Breast cancer continues to be one of the pressing health problems worldwide today [1]. Breast cancer is highly heterogeneous [2]. The classical allocation of molecular biological subtypes of breast cancer involves taking into account only the positive and negative status of expression of the human epidermal growth factor receptor 2 (HER2). Moreover, the negative status unites cases with both true negative and low HER2 expression [3]. In 2023, the College of American Pathologists released updates to the templates for reporting biomarker testing results in primary invasive breast carcinoma, as well as in recurrent and metastatic tumors, which now include notes on low expression of the HER2 biomarker (HER2-low) [4]. Numerous studies have shown that changing the therapy regimen in HER2-low subgroups significantly improves treatment outcomes and prognosis for this group of patients [4, 5, 6]. However, the features of metabolic processes associated with low HER2 expression have not been described, including the characteristic features of immune system reactivity, the presence and content of tumor markers, and the amino acid profile. We have previously shown that a number of salivary indicators (pro-inflammatory and anti-inflammatory cytokines, amino acids, enzymes, tumor markers) significantly changed in breast cancer, but their connection with the HER2-low status has not been established to date [7].

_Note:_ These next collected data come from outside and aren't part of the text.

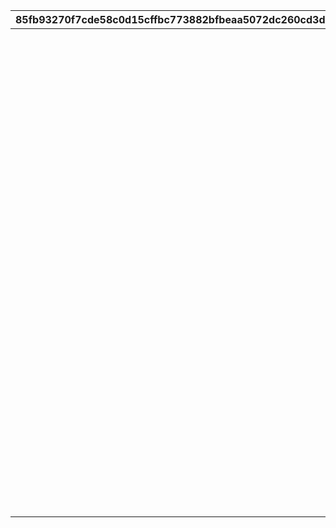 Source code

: |85fb93270f7cde58c0d15cffbc773882bfbeaa5072dc260cd3da6ea7454a93c4|373312245ae8e0daf5f97418ca1ed1fd81b4fa91ea16413a176a853519afca9f|f076bf6cb64c94f695bc1699eb27a79c57bd221205007c268aa088bf464615aa|9d1378e4569f0b0069770a61dd32d5cf6a3cfbbf866f9a460852466ebdff01d1|d6c8d586b3b016a3e128e1f21ae02aa11cdfd687be9b908f7a7b98b80c27b3b3|a1fed0fa59ffce1a8772bbecfcc3d0301b660c53f5b6ae78008b6c603076fca3|071e81e5ff6a65974c95e18a1b768b3b42270db778bc469abac3eeffa0cddbb4|e0ac4101bd9489998b2ad2638ebc7bb7d3178ee7f4563d72ddec4cf9659da91d|295887ce008be7ab509cfe0fcd2de75a0375b27dd6806e60cee1ec394e28c1ef|8894e0911e52a2d81f585ecf5ca1fc965d50dc4a34f310dff56ef50bc11573c7|1b5b67f3acd34cc043be7a4ef8652120de93bbfd7cdbbae20c7ca2de3b4f8f30|babec39622f30c458ff21f0d4fa9cbd0854743e9ebfb8bc4c79e4ce2176950dc|f64cbe582c5d090f4dc5369ec37618b0d7ae726aadaf2ac3d003c086dda6c64e|bc013d820ab1ef8194e630474f0788e4941d77b38f0c2eb1cf3a2a67f8e4700e|213d33d564b84dd7a056b3e034f0d7f0a746b574e93d97ad590e7316c5f46293|496fe2b63853db296470d1b53d281fdb6a968ff7181f1bbddeaed08906a4ccf8|78ed938a35efb6ada44096c07b9ac76f28a6a4f36dd7390944826aeb57937419|ed848d17fc11a33ad6778c9305853bba6d1ad1097696e2cbddca41c8311e496a|369d701b9d820cfe464e6c9bff6086b0fc1f97736404717c69d3f2ac6a27ac73|
| --- | --- | --- | --- | --- | --- | --- | --- | --- | --- | --- | --- | --- | --- | --- | --- | --- | --- | --- |
||0|0|12|1|-60|0|1|10132|5|5.5|0|1|289|3|610132007|610132501|3|0|
||0|0|0|2|-60|0|1|10132|5|1.5|0|1|289|0|610132008|610132502|1|70|
||0|0|0|3|-60|0|1|10132|5|1.5|0|1|289|0|610132009|0|1|0|
||0|0|0|1|-50|0|1.85|10134|5|5.5|0|1|292|3|610134007|0|1|55|
||0|0|30|2|-50|0|1.85|10134|5|1.5|0|1|292|0|610134008|610134502|3|0|
||0|0|0|3|-50|0|1.85|10134|5|1.5|0|1|292|0|610134009|0|1|0|
||0|0|0|1|0|0|1.1|10136|5|5.5|600|1|295|3|610136007|610136501|2|0|
||0|0|0|2|-50|0|1.5|10136|5|1.5|0|1|295|0|610136008|0|1|84|
||0|0|0|3|-50|0|1.5|10136|5|1.5|0|1|295|0|610136009|0|1|0|
||0|0|0|1|0|0|0.85|10137|5|5.5|0|1|295|0|610137007|0|1|75|
||0|0|0|2|0|0|0.85|10137|5|1.5|0|1|295|0|610137008|0|1|50|
||0|0|0|3|0|0|0.85|10137|5|1.5|0|1|295|0|610137009|0|1|0|
||0|0|0|1|0|0|1.4|10140|5|5.5|0|1|298|3|610140007|0|1|77|
||0|0|0|2|0|0|1.4|10140|5|1.5|0|1|298|0|610140008|0|1|52|
||0|0|0|3|0|0|1.4|10140|5|1.5|0|1|298|0|610140009|0|1|0|
||0|0|0|1|-33|0|1.45|10142|5|5.5|0|1|301|3|610142007|0|1|76|
||0|0|0|2|-40|0|1.23|10142|5|1.5|600|1|301|3|610142008|610142502|2|0|
||0|0|0|3|-33|0|1.45|10142|5|1.5|0|1|301|0|610142009|0|1|0|
||0|0|0|1|-33|0|1|10144|5|5.5|0|1|304|3|610144007|0|1|65|
||0|0|0|2|-40|0|0.85|10144|5|1.5|600|1|304|3|610144008|610144502|2|0|
||0|0|0|3|-33|0|1|10144|5|1.5|0|1|304|0|610144009|0|1|0|
||0|0|0|1|-45|0|0.87|10146|5|5.5|600|1|307|3|610146007|610146501|2|0|
||0|0|0|2|-45|0|1.18|10146|5|1.5|0|1|307|0|610146008|0|1|58|
||0|0|0|3|-45|0|1.18|10146|5|1.5|0|1|307|0|610146009|0|1|0|
||0|0|0|1|-50|0|1.4|10148|5|5.5|600|1|310|3|610148007|610148501|2|0|
||0|0|0|2|-50|0|1.7|10148|5|1.5|0|1|310|0|610148008|0|1|68|
||0|0|0|3|-50|0|1.7|10148|5|1.5|0|1|310|0|610148009|0|1|0|
||0|0|0|1|-33|0|1.35|10150|5|5.5|0|1|313|3|610150007|0|1|71|
||0|0|0|2|-33|0|1.35|10150|5|1.5|0|1|313|3|610150008|0|1|50|
||0|0|0|3|-33|0|1.35|10150|5|1.5|0|1|313|0|610150009|0|1|0| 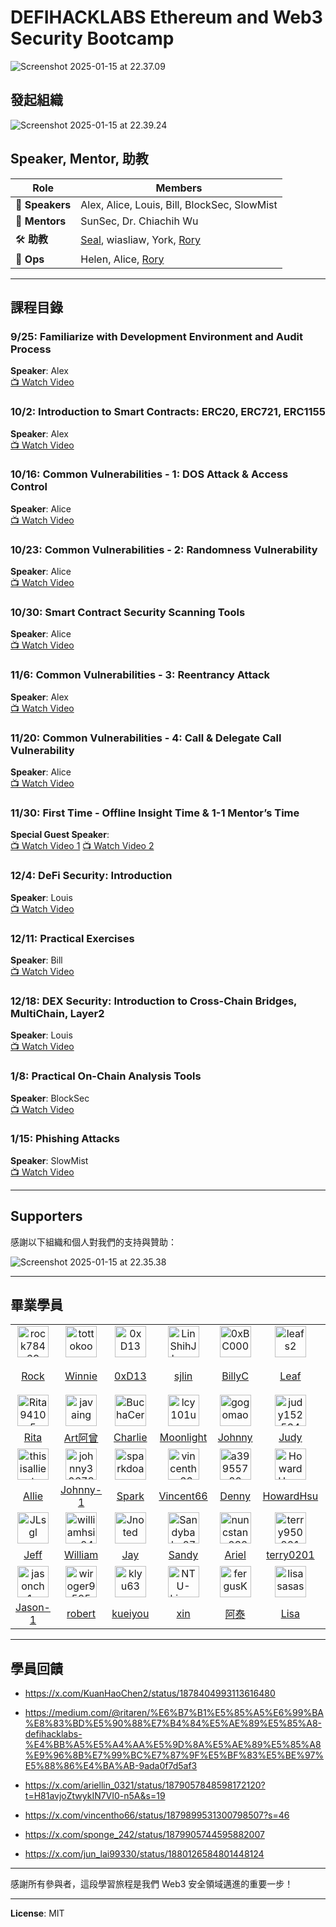 # DEFIHACKLABS Ethereum and Web3 Security Bootcamp

![Screenshot 2025-01-15 at 22.37.09](https://hackmd.io/_uploads/rkdKdrSPJe.png)


## 發起組織
![Screenshot 2025-01-15 at 22.39.24](https://hackmd.io/_uploads/B1qouSSvye.png)

## Speaker, Mentor, 助教

| **Role**   | **Members**                              |
|------------|------------------------------------------|
| 🎤 **Speakers** | Alex, Alice, Louis, Bill, BlockSec, SlowMist |
| 🌟 **Mentors**  | SunSec, Dr. Chiachih Wu              |
| 🛠️ **助教**     | [Seal](https://github.com/finn79426), wiasliaw, York, [Rory](https://github.com/0xRory)           |
| 🎯 **Ops**      | Helen, Alice, [Rory](https://github.com/0xRory)                  |

---

## 課程目錄

### 9/25: Familiarize with Development Environment and Audit Process
**Speaker**: Alex  
[📺 Watch Video](https://www.youtube.com/watch?v=LTvE3HayxOk
)

### 10/2: Introduction to Smart Contracts: ERC20, ERC721, ERC1155
**Speaker**: Alex  
[📺 Watch Video](https://www.youtube.com/watch?v=JIZQmIEVVSE)

### 10/16: Common Vulnerabilities - 1: DOS Attack & Access Control
**Speaker**: Alice  
[📺 Watch Video](https://www.youtube.com/watch?v=sL9rfKnjJ8U)

### 10/23: Common Vulnerabilities - 2: Randomness Vulnerability
**Speaker**: Alice  
[📺 Watch Video](https://www.youtube.com/watch?v=YcmAnXtbuKI)

### 10/30: Smart Contract Security Scanning Tools
**Speaker**: Alice  
[📺 Watch Video](https://www.youtube.com/watch?v=i8i-MVAiOEg)

### 11/6: Common Vulnerabilities - 3: Reentrancy Attack
**Speaker**: Alex  
[📺 Watch Video](https://www.youtube.com/watch?v=ozxRjpCd6-8)

### 11/20: Common Vulnerabilities - 4: Call & Delegate Call Vulnerability
**Speaker**: Alice  
[📺 Watch Video](https://www.youtube.com/watch?v=2fEgjMvEEyE)

### 11/30: First Time - Offline Insight Time & 1-1 Mentor’s Time
**Special Guest Speaker**:  
[📺 Watch Video 1](https://www.youtube.com/watch?v=khsLKq49uP0)
[📺 Watch Video 2](https://www.youtube.com/watch?v=ud192QZGn44)


### 12/4: DeFi Security: Introduction
**Speaker**: Louis  
[📺 Watch Video](https://www.youtube.com/watch?v=0a97QKTx6-E)

### 12/11: Practical Exercises
**Speaker**: Bill  
[📺 Watch Video](https://www.youtube.com/watch?v=9swJf-KmCRs)

### 12/18: DEX Security: Introduction to Cross-Chain Bridges, MultiChain, Layer2
**Speaker**: Louis  
[📺 Watch Video](https://www.youtube.com/watch?v=T82LnYNQ3yQ)

### 1/8: Practical On-Chain Analysis Tools
**Speaker**: BlockSec  
[📺 Watch Video](https://www.youtube.com/watch?v=rI5EwOCFJuQ )

### 1/15: Phishing Attacks
**Speaker**: SlowMist  
[📺 Watch Video](https://www.youtube.com/watch?v=NhBAjvca5Rc)

---

## Supporters

感謝以下組織和個人對我們的支持與贊助：

![Screenshot 2025-01-15 at 22.35.38](https://hackmd.io/_uploads/Hyi6wHBvkg.png)

---

## 畢業學員

<table>
  <!-- 第 1 組：前 10 位 -->
  <tr>
    <!-- 圖片列 (10 欄) -->
    <td style="text-align:center;"><img src="https://github.com/rock78469.png" width="50" alt="rock78469"></td>
    <td style="text-align:center;"><img src="https://github.com/tottokoooo.png" width="50" alt="tottokoooo"></td>
    <td style="text-align:center;"><img src="https://github.com/0xD13.png" width="50" alt="0xD13"></td>
    <td style="text-align:center;"><img src="https://github.com/LinShihJhang.png" width="50" alt="LinShihJhang"></td>
    <td style="text-align:center;"><img src="https://github.com/0xBC000.png" width="50" alt="0xBC000"></td>
    <td style="text-align:center;"><img src="https://github.com/leafs2.png" width="50" alt="leafs2"></td>
    <td style="text-align:center;"><img src="https://github.com/nghdavid.png" width="50" alt="nghdavid"></td>
    <td style="text-align:center;"><img src="https://github.com/JimMasSS.png" width="50" alt="JimMasSS"></td>
    <td style="text-align:center;"><img src="https://github.com/Aronyu127.png" width="50" alt="Aronyu127"></td>
    <td style="text-align:center;"><img src="https://github.com/clarkwtc.png" width="50" alt="clarkwtc"></td>
  </tr>
  <tr>
    <!-- 對應姓名列 (10 欄) -->
    <td style="text-align:center;"><a href="https://github.com/rock78469" target="_blank">Rock</a></td>
    <td style="text-align:center;"><a href="https://github.com/tottokoooo" target="_blank">Winnie</a></td>
    <td style="text-align:center;"><a href="https://github.com/0xD13" target="_blank">0xD13</a></td>
    <td style="text-align:center;"><a href="https://github.com/LinShihJhang" target="_blank">sjlin</a></td>
    <td style="text-align:center;"><a href="https://github.com/0xBC000" target="_blank">BillyC</a></td>
    <td style="text-align:center;"><a href="https://github.com/leafs2" target="_blank">Leaf</a></td>
    <td style="text-align:center;"><a href="https://github.com/nghdavid" target="_blank">比特之神</a></td>
    <td style="text-align:center;"><a href="https://github.com/JimMasSS" target="_blank">賴賴</a></td>
    <td style="text-align:center;"><a href="https://github.com/Aronyu127" target="_blank">Aron</a></td>
    <td style="text-align:center;"><a href="https://github.com/clarkwtc" target="_blank">Clark</a></td>
  </tr>

  <!-- 第 2 組：第 11~20 位 -->
  <tr>
    <td style="text-align:center;"><img src="https://github.com/Rita94105.png" width="50" alt="Rita94105"></td>
    <td style="text-align:center;"><img src="https://github.com/javaing.png" width="50" alt="javaing"></td>
    <td style="text-align:center;"><img src="https://github.com/BuchaCero.png" width="50" alt="BuchaCero"></td>
    <td style="text-align:center;"><img src="https://github.com/lcy101u.png" width="50" alt="lcy101u"></td>
    <td style="text-align:center;"><img src="https://github.com/gogomaomao.png" width="50" alt="gogomaomao"></td>
    <td style="text-align:center;"><img src="https://github.com/judy152534.png" width="50" alt="judy152534"></td>
    <td style="text-align:center;"><img src="https://github.com/Pan-John.png" width="50" alt="Pan-John"></td>
    <td style="text-align:center;"><img src="https://github.com/CT77777.png" width="50" alt="CT77777"></td>
    <td style="text-align:center;"><img src="https://github.com/0x-Ichi.png" width="50" alt="0x-Ichi"></td>
    <td style="text-align:center;"><img src="https://github.com/gardennn.png" width="50" alt="gardennn"></td>
  </tr>
  <tr>
    <td style="text-align:center;"><a href="https://github.com/Rita94105" target="_blank">Rita</a></td>
    <td style="text-align:center;"><a href="https://github.com/javaing" target="_blank">Art阿曾</a></td>
    <td style="text-align:center;"><a href="https://github.com/BuchaCero" target="_blank">Charlie</a></td>
    <td style="text-align:center;"><a href="https://github.com/lcy101u" target="_blank">Moonlight</a></td>
    <td style="text-align:center;"><a href="https://github.com/gogomaomao" target="_blank">Johnny</a></td>
    <td style="text-align:center;"><a href="https://github.com/judy152534" target="_blank">Judy</a></td>
    <td style="text-align:center;"><a href="https://github.com/Pan-John" target="_blank">PJ</a></td>
    <td style="text-align:center;"><a href="https://github.com/CT77777" target="_blank">CT</a></td>
    <td style="text-align:center;"><a href="https://github.com/0x-Ichi" target="_blank">奕其</a></td>
    <td style="text-align:center;"><a href="https://github.com/gardennn" target="_blank">Yuan</a></td>
  </tr>

  <!-- 第 3 組：第 21~30 位 -->
  <tr>
    <td style="text-align:center;"><img src="https://github.com/thisisalliet.png" width="50" alt="thisisalliet"></td>
    <td style="text-align:center;"><img src="https://github.com/johnny30678.png" width="50" alt="johnny30678"></td>
    <td style="text-align:center;"><img src="https://github.com/sparkdoaz.png" width="50" alt="sparkdoaz"></td>
    <td style="text-align:center;"><img src="https://github.com/vincentho66.png" width="50" alt="vincentho66"></td>
    <td style="text-align:center;"><img src="https://github.com/a39955720.png" width="50" alt="a39955720"></td>
    <td style="text-align:center;"><img src="https://github.com/HowardHsuuu.png" width="50" alt="HowardHsuuu"></td>
    <td style="text-align:center;"><img src="https://github.com/udooer.png" width="50" alt="udooer"></td>
    <td style="text-align:center;"><img src="https://github.com/MussinaLin.png" width="50" alt="MussinaLin"></td>
    <td style="text-align:center;"><img src="https://github.com/hujw.png" width="50" alt="hujw"></td>
    <td style="text-align:center;"><img src="https://github.com/bamboochen92518.png" width="50" alt="bamboochen92518"></td>
  </tr>
  <tr>
    <td style="text-align:center;"><a href="https://github.com/thisisalliet" target="_blank">Allie</a></td>
    <td style="text-align:center;"><a href="https://github.com/johnny30678" target="_blank">Johnny-1</a></td>
    <td style="text-align:center;"><a href="https://github.com/sparkdoaz" target="_blank">Spark</a></td>
    <td style="text-align:center;"><a href="https://github.com/vincentho66" target="_blank">Vincent66</a></td>
    <td style="text-align:center;"><a href="https://github.com/a39955720" target="_blank">Denny</a></td>
    <td style="text-align:center;"><a href="https://github.com/HowardHsuuu" target="_blank">HowardHsu</a></td>
    <td style="text-align:center;"><a href="https://github.com/udooer" target="_blank">Shane</a></td>
    <td style="text-align:center;"><a href="https://github.com/MussinaLin" target="_blank">Mussina</a></td>
    <td style="text-align:center;"><a href="https://github.com/hujw" target="_blank">hujw</a></td>
    <td style="text-align:center;"><a href="https://github.com/bamboochen92518" target="_blank">陳竹欣</a></td>
  </tr>

  <!-- 第 4 組：第 31~40 位 -->
  <tr>
    <td style="text-align:center;"><img src="https://github.com/JLsgl.png" width="50" alt="JLsgl"></td>
    <td style="text-align:center;"><img src="https://github.com/williamhsiao0403.png" width="50" alt="williamhsiao0403"></td>
    <td style="text-align:center;"><img src="https://github.com/Jnoted.png" width="50" alt="Jnoted"></td>
    <td style="text-align:center;"><img src="https://github.com/Sandybaby07.png" width="50" alt="Sandybaby07"></td>
    <td style="text-align:center;"><img src="https://github.com/nuncstans0321.png" width="50" alt="nuncstans0321"></td>
    <td style="text-align:center;"><img src="https://github.com/terry950201.png" width="50" alt="terry950201"></td>
    <td style="text-align:center;"><img src="https://github.com/marvelshan.png" width="50" alt="marvelshan"></td>
    <td style="text-align:center;"><img src="https://github.com/ChecheHuang.png" width="50" alt="ChecheHuang"></td>
    <td style="text-align:center;"><img src="https://github.com/SpC242.png" width="50" alt="SpC242"></td>
    <td style="text-align:center;"><img src="https://github.com/Jung0x12.png" width="50" alt="Jung0x12"></td>
  </tr>
  <tr>
    <td style="text-align:center;"><a href="https://github.com/JLsgl" target="_blank">Jeff</a></td>
    <td style="text-align:center;"><a href="https://github.com/williamhsiao0403" target="_blank">William</a></td>
    <td style="text-align:center;"><a href="https://github.com/Jnoted" target="_blank">Jay</a></td>
    <td style="text-align:center;"><a href="https://github.com/Sandybaby07" target="_blank">Sandy</a></td>
    <td style="text-align:center;"><a href="https://github.com/nuncstans0321" target="_blank">Ariel</a></td>
    <td style="text-align:center;"><a href="https://github.com/terry950201" target="_blank">terry0201</a></td>
    <td style="text-align:center;"><a href="https://github.com/marvelshan" target="_blank">Zaki</a></td>
    <td style="text-align:center;"><a href="https://github.com/ChecheHuang" target="_blank">車車</a></td>
    <td style="text-align:center;"><a href="https://github.com/SpC242" target="_blank">Sponge</a></td>
    <td style="text-align:center;"><a href="https://github.com/Jung0x12" target="_blank">Jung</a></td>
  </tr>

  <!-- 第 5 組：第 41~50 位 -->
  <tr>
    <td style="text-align:center;"><img src="https://github.com/jasonch1u.png" width="50" alt="jasonch1u"></td>
    <td style="text-align:center;"><img src="https://github.com/wiroger9595.png" width="50" alt="wiroger9595"></td>
    <td style="text-align:center;"><img src="https://github.com/klyu63.png" width="50" alt="klyu63"></td>
    <td style="text-align:center;"><img src="https://github.com/NTU-king-james.png" width="50" alt="NTU-king-james"></td>
    <td style="text-align:center;"><img src="https://github.com/fergusKe.png" width="50" alt="fergusKe"></td>
    <td style="text-align:center;"><img src="https://github.com/lisasasasa.png" width="50" alt="lisasasasa"></td>
    <td style="text-align:center;"><img src="https://github.com/maplerichie.png" width="50" alt="maplerichie"></td>
    <td style="text-align:center;"><img src="https://github.com/yochan06.png" width="50" alt="yochan06"></td>
    <td style="text-align:center;"><img src="https://github.com/HowardHsuuu.png" width="50" alt="HowardHsuuu"></td>
    <td style="text-align:center;"><img src="https://github.com/udooer.png" width="50" alt="udooer"></td>
  </tr>
  <tr>
    <td style="text-align:center;"><a href="https://github.com/jasonch1u" target="_blank">Jason-1</a></td>
    <td style="text-align:center;"><a href="https://github.com/wiroger9595" target="_blank">robert</a></td>
    <td style="text-align:center;"><a href="https://github.com/klyu63" target="_blank">kueiyou</a></td>
    <td style="text-align:center;"><a href="https://github.com/NTU-king-james" target="_blank">xin</a></td>
    <td style="text-align:center;"><a href="https://github.com/fergusKe" target="_blank">阿泰</a></td>
    <td style="text-align:center;"><a href="https://github.com/lisasasasa" target="_blank">Lisa</a></td>
    <td style="text-align:center;"><a href="https://github.com/maplerichie" target="_blank">likkee</a></td>
    <td style="text-align:center;"><a href="https://github.com/yochan06" target="_blank">yuchan</a></td>
    <td style="text-align:center;"><a href="https://github.com/HowardHsuuu" target="_blank">HowardHsu</a></td>
    <td style="text-align:center;"><a href="https://github.com/udooer" target="_blank">Shane</a></td>
  </tr>
</table>


---
## 學員回饋

- https://x.com/KuanHaoChen2/status/1878404993113616480

- https://medium.com/@ritaren/%E6%B7%B1%E5%85%A5%E6%99%BA%E8%83%BD%E5%90%88%E7%B4%84%E5%AE%89%E5%85%A8-defihacklabs-%E4%BB%A5%E5%A4%AA%E5%9D%8A%E5%AE%89%E5%85%A8%E9%96%8B%E7%99%BC%E7%87%9F%E5%BF%83%E5%BE%97%E5%88%86%E4%BA%AB-9ada0f7d5af3

- https://x.com/ariellin_0321/status/1879057848598172120?t=H81avjoZtwykIN7VI0-n5A&s=19

- https://x.com/vincentho66/status/1879899531300798507?s=46

- https://x.com/sponge_242/status/1879905744595882007
- https://x.com/jun_lai99330/status/1880126584801448124



---

感謝所有參與者，這段學習旅程是我們 Web3 安全領域邁進的重要一步！

---

**License**: MIT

Saliva is a unique biological fluid that combines the advantages of non-invasive collection and high information content regarding breast cancer metabolites [8, 9, 10]. If the differences in the metabolic profile of saliva with HER2 (+) status have been previously shown, then there is no information on HER2-low status in the literature [11]. At the same time, existing diagnostic methods also do not allow identifying patients with a certain HER2 status. In this regard, the purpose of this study was to analyze the metabolic features of saliva with HER2-low status of breast cancer.

The case-control study included 660 volunteers with breast cancer. Inclusion criteria were female gender, age 30–70 years, Caucasian race, histologically confirmed breast cancer, and no signs of active infection, including in the oral cavity. Patients were hospitalized for surgery or the first course of chemotherapy.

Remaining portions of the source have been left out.